━━ Material provided
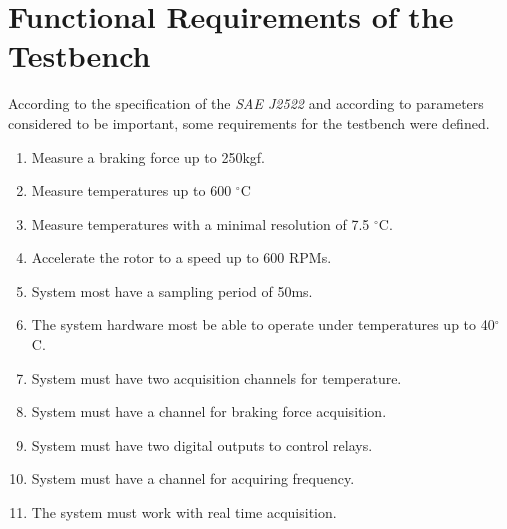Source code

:\section{Functional Requirements of the Testbench}\label{sec:functionalRequirements}

	According to the specification of the \textit{SAE J2522} and according to parameters considered to be important, some requirements for the testbench were defined.

	\begin{enumerate}
		\item Measure a braking force up to 250kgf.\label{itm:func-req-1}
		\begin{comment}
		\item Apply a braking pressure of at least 300 kPa.\label{itm:func-req-2}
		\end{comment}
		\item Measure temperatures up to 600 $^{\circ}$C\label{itm:func-req-3}
		\item Measure temperatures with a minimal resolution of 7.5 $^{\circ}$C.\label{itm:func-req-4}
		\item Accelerate the rotor to a speed up to 600 RPMs.\label{itm:func-req-5}
		\item System most have a sampling period of 50ms.\label{itm:func-req-6}
		\item The system hardware most be able to operate under temperatures up to 40$^{\circ}$C.\label{itm:func-req-7}
		\item System must have two acquisition channels for temperature.\label{itm:func-req-8}
		\item System must have a channel for braking force acquisition.\label{itm:func-req-9}
		\begin{comment}
		\item System must have a channel for vibration acquisition.\label{itm:func-req-10}
		\end{comment}
		\item System must have two digital outputs to control relays.\label{itm:func-req-11}
		\item System must have a channel for acquiring frequency.\label{itm:func-req-12}
		\item The system must work with real time acquisition.\label{itm:func-req-13}
		\begin{comment}
		\item The system must be able to detect when the sensors from the acquisition channels are disconnected.\label{itm:func-req-14}
		\end{comment}
	\end{enumerate}

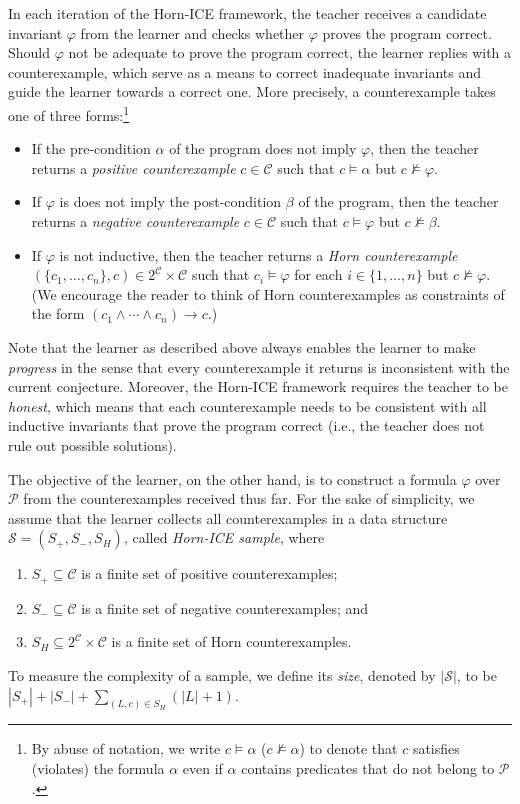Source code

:In each iteration of the Horn-ICE framework, the teacher receives a candidate invariant $\varphi$ from the learner and checks whether $\varphi$ proves the program correct.
Should $\varphi$ not be adequate to prove the program correct, the learner replies with a counterexample, which serve as a means to correct inadequate invariants and guide the learner towards a correct one.
More precisely, a counterexample takes one of three forms:\footnote{By abuse of notation, we write $c \models \alpha$ ($c \not\models \alpha$) to denote that $c$ satisfies (violates) the formula $\alpha$ even if $\alpha$ contains predicates that do not belong to $\mathcal P$.}
\begin{itemize}
    \item If the pre-condition $\alpha$ of the program does not imply $\varphi$, then the teacher returns a \emph{positive counterexample} $c \in \mathcal C$ such that $c \models \alpha$ but $c \not \models \varphi$.
    \item If $\varphi$ is does not imply the post-condition $\beta$ of the program, then the teacher returns a \emph{negative counterexample} $c \in \mathcal C$ such that $c \models \varphi$ but $c \not \models \beta$.
     \item If $\varphi$ is not inductive, then the teacher returns a \emph{Horn counterexample} $(\{ c_1, \ldots, c_n \}, c) \in 2^\mathcal C \times \mathcal C$ such that $c_i \models \varphi$ for each $i \in \{ 1, \ldots, n \}$ but $c \not\models \varphi$. (We encourage the reader to think of Horn counterexamples as constraints of the form $(c_1 \land \cdots \land c_n) \rightarrow c$.)
\end{itemize}
Note that the learner as described above always enables the learner to make \emph{progress} in the sense that every counterexample it returns is inconsistent with the current conjecture.
Moreover, the Horn-ICE framework requires the teacher to be \emph{honest}, which means that each counterexample needs to be consistent with all inductive invariants that prove the program correct (i.e., the teacher does not rule out possible solutions).

The objective of the learner, on the other hand, is to construct a formula $\varphi$ over $\mathcal P$ from the counterexamples received thus far.
For the sake of simplicity, we assume that the learner collects all counterexamples in a data structure $\mathcal S = (S_+, S_-, S_H)$, called \emph{Horn-ICE sample}, where
\begin{enumerate}[label={\alph*)}]
    \item $S_+ \subseteq \mathcal C$ is a finite set of positive counterexamples;
    \item $S_- \subseteq \mathcal C$ is a finite set of negative counterexamples; and
    \item $S_H \subseteq 2^\mathcal C \times \mathcal C$ is a finite set of Horn counterexamples.
\end{enumerate}
To measure the complexity of a sample, we define its \emph{size}, denoted by $|\mathcal S|$, to be $|S_+| + |S_-| + \sum_{(L, c) \in S_H} (|L| + 1)$.

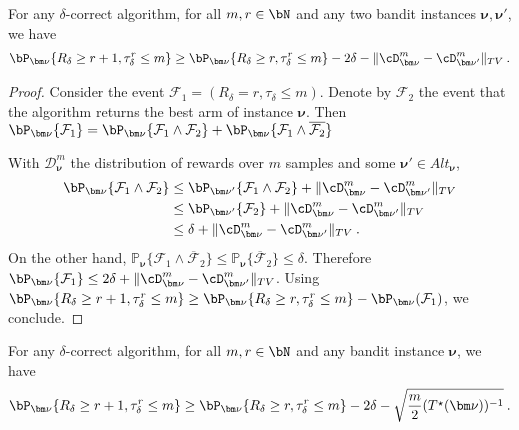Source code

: \begin{lemma}\label{lem:26f_aux}
	For any $\delta$-correct algorithm, for all $m,r\in\bN$ and any two bandit instances ${\bm\nu}, {\bm\nu}'$, 
	we have
	\begin{align*}
	\bP_{\bm\nu}\{R_\delta\geq r+1,\tau_\delta^r\leq m\}
	\ge \bP_{\bm\nu}\{R_\delta\geq r,\tau_\delta^r\leq m\} - 2\delta - \Vert \cD_{\bm\nu}^m - \cD_{{\bm\nu}'}^m \Vert_{TV}
	\: .
	\end{align*}
\end{lemma}

\begin{proof}
Consider the event $\mathcal{F}_1=(R_\delta=r,\tau_\delta \leq m)$.
Denote by $\mathcal{F}_2$ the event that the algorithm returns the best arm of instance ${\bm\nu}$.
Then \(\bP_{\bm\nu}\{\mathcal{F}_1\}=\bP_{\bm\nu}\{\mathcal{F}_1\wedge \mathcal{F}_2\}+\bP_{\bm\nu}\{\mathcal{F}_1\wedge \overline{\mathcal{F}_2}\}\)
	
With $\mathcal{D}_{\bm\nu}^m$ the distribution of rewards over $m$ samples and some ${\bm\nu}'\in Alt_{\bm\nu}$,
\begin{align*}
\bP_{\bm\nu}\{\mathcal{F}_1\wedge \mathcal{F}_2\}
&\leq \bP_{{\bm\nu}'}\{\mathcal{F}_1\wedge \mathcal{F}_2\}+\Vert\cD_{\bm\nu}^m -\cD_{{\bm\nu}'}^m\Vert_{TV}
\\
&\leq \bP_{{\bm\nu}'}\{\mathcal{F}_2\} +\Vert\cD_{\bm\nu}^m -\cD_{{\bm\nu}'}^m\Vert_{TV}
\\
&\leq \delta+\Vert\cD_{\bm\nu}^m -\cD_{{\bm\nu}'}^m\Vert_{TV}
\: .
\end{align*}
On the other hand, $\mathbb{P}_{\bm\nu}\{\mathcal F_1 \wedge \overline{\mathcal F}_2\} \le \mathbb{P}_{\bm\nu}\{\overline{\mathcal F}_2\} \le \delta$.
Therefore $\bP_{\bm\nu}\{\mathcal{F}_1\}\leq 2\delta + \Vert\cD_{\bm\nu}^m -\cD_{{\bm\nu}'}^m\Vert_{TV}$.
Using \( \bP_{\bm\nu}\{R_\delta\geq r+1,\tau_\delta^r\leq m\}\geq \bP_{\bm\nu}\{R_\delta\geq r,\tau_\delta^r\leq m\}-\bP_{\bm\nu}(\mathcal{F}_1)\), we conclude.
\end{proof}


\begin{lemma}\label{lem:26f}
	For any $\delta$-correct algorithm, for all $m,r\in\bN$ and any bandit instance ${\bm\nu}$, 
	we have
	\begin{align*}
	\bP_{\bm\nu}\{R_\delta\geq r+1,\tau_\delta^r\leq m\}
	\ge \bP_{\bm\nu}\{R_\delta\geq r,\tau_\delta^r\leq m\} - 2\delta - \sqrt{\frac{m}{2} (T^\star(\bm\nu))^{-1}}
	\: .
	\end{align*}
\end{lemma}



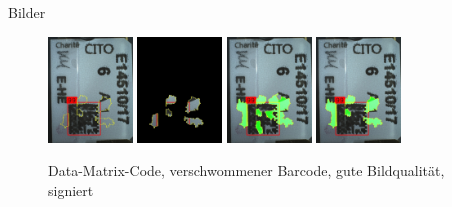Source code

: \documentclass{beamer}
\begin{document}
  \begin{frame}{Bilder}
    \begin{figure}
      \includegraphics[width=0.2\textwidth]{./assets/E2017014510P6-A-1_E-HE_000000000000A3B3-label_top1_positiveonlywithrest.jpg}
      \hfill
      \includegraphics[width=0.2\textwidth]{./assets/E2017014510P6-A-1_E-HE_000000000000A3B3-label_top1_positiveonly.jpg}
      \hfill
      \includegraphics[width=0.2\textwidth]{./assets/E2017014510P6-A-1_E-HE_000000000000A3B3-label_top1_proscons.jpg}
      \hfill
      \includegraphics[width=0.2\textwidth]{./assets/E2017014510P6-A-1_E-HE_000000000000A3B3-label_top1_prosconsminweight.jpg}
      \caption{Data-Matrix-Code, verschwommener Barcode, gute Bildqualität, signiert}
    \end{figure}
  \end{frame}
\end{document}
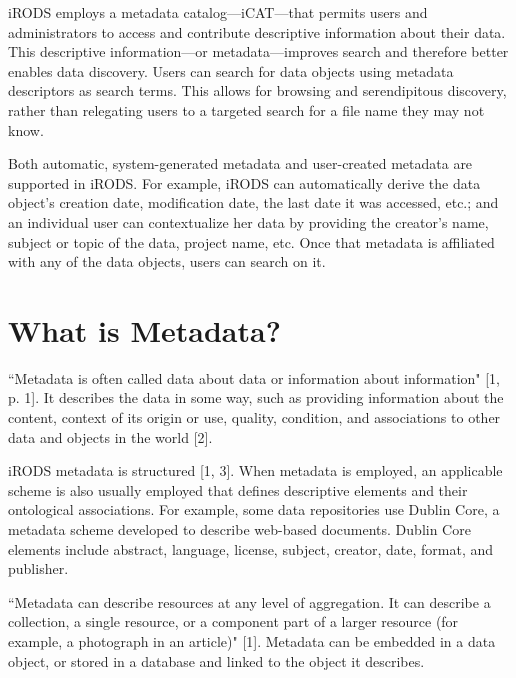 \documentclass[10pt,oneside]{memoir}
\begin{document}
iRODS employs a metadata catalog---iCAT---that permits users and administrators to access and contribute descriptive information about their data. This descriptive information---or metadata---improves search and therefore better enables data discovery. Users can search for data objects using metadata descriptors as search terms. This allows for browsing and serendipitous discovery, rather than relegating users to a targeted search for a file name they may not know.

Both automatic, system-generated metadata and user-created metadata are supported in iRODS. For example, iRODS can automatically derive the data object's creation date, modification date, the last date it was accessed, etc.; and an individual user can contextualize her data by providing the creator's name, subject or topic of the data, project name, etc. Once that metadata is affiliated with any of the data objects, users can search on it.

\section{What is Metadata?}

``Metadata is often called data about data or information about information" [1, p. 1]. It describes the data in some way, such as providing information about the content, context of its origin or use, quality, condition, and associations to other data and objects in the world [2].

iRODS metadata is structured [1, 3]. When metadata is employed, an applicable scheme is also usually employed that defines descriptive elements and their ontological associations. For example, some data repositories use Dublin Core, a metadata scheme developed to describe web-based documents. Dublin Core elements include abstract, language, license, subject, creator, date, format, and publisher.

``Metadata can describe resources at any level of aggregation. It can describe a collection, a single resource, or a component part of a larger resource (for example, a photograph in an article)" [1]. Metadata can be embedded in a data object, or stored in a database and linked to the object it describes.
\end{document}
━━━━
• What you will do: Beginning with the line above that has "System most have" and going on through the line that has "but $c \not \models \beta$.", retype every line exactly and add nothing else; drop the pictures.

• Expected answer:
		\item System most have a sampling period of 50ms.\label{itm:func-req-6}
		\item The system hardware most be able to operate under temperatures up to 40$^{\circ}$C.\label{itm:func-req-7}
		\item System must have two acquisition channels for temperature.\label{itm:func-req-8}
		\item System must have a channel for braking force acquisition.\label{itm:func-req-9}
		\begin{comment}
		\item System must have a channel for vibration acquisition.\label{itm:func-req-10}
		\end{comment}
		\item System must have two digital outputs to control relays.\label{itm:func-req-11}
		\item System must have a channel for acquiring frequency.\label{itm:func-req-12}
		\item The system must work with real time acquisition.\label{itm:func-req-13}
		\begin{comment}
		\item The system must be able to detect when the sensors from the acquisition channels are disconnected.\label{itm:func-req-14}
		\end{comment}
	\end{enumerate}

Source code

:In each iteration of the Horn-ICE framework, the teacher receives a candidate invariant $\varphi$ from the learner and checks whether $\varphi$ proves the program correct.
Should $\varphi$ not be adequate to prove the program correct, the learner replies with a counterexample, which serve as a means to correct inadequate invariants and guide the learner towards a correct one.
More precisely, a counterexample takes one of three forms:\footnote{By abuse of notation, we write $c \models \alpha$ ($c \not\models \alpha$) to denote that $c$ satisfies (violates) the formula $\alpha$ even if $\alpha$ contains predicates that do not belong to $\mathcal P$.}
\begin{itemize}
    \item If the pre-condition $\alpha$ of the program does not imply $\varphi$, then the teacher returns a \emph{positive counterexample} $c \in \mathcal C$ such that $c \models \alpha$ but $c \not \models \varphi$.
    \item If $\varphi$ is does not imply the post-condition $\beta$ of the program, then the teacher returns a \emph{negative counterexample} $c \in \mathcal C$ such that $c \models \varphi$ but $c \not \models \beta$.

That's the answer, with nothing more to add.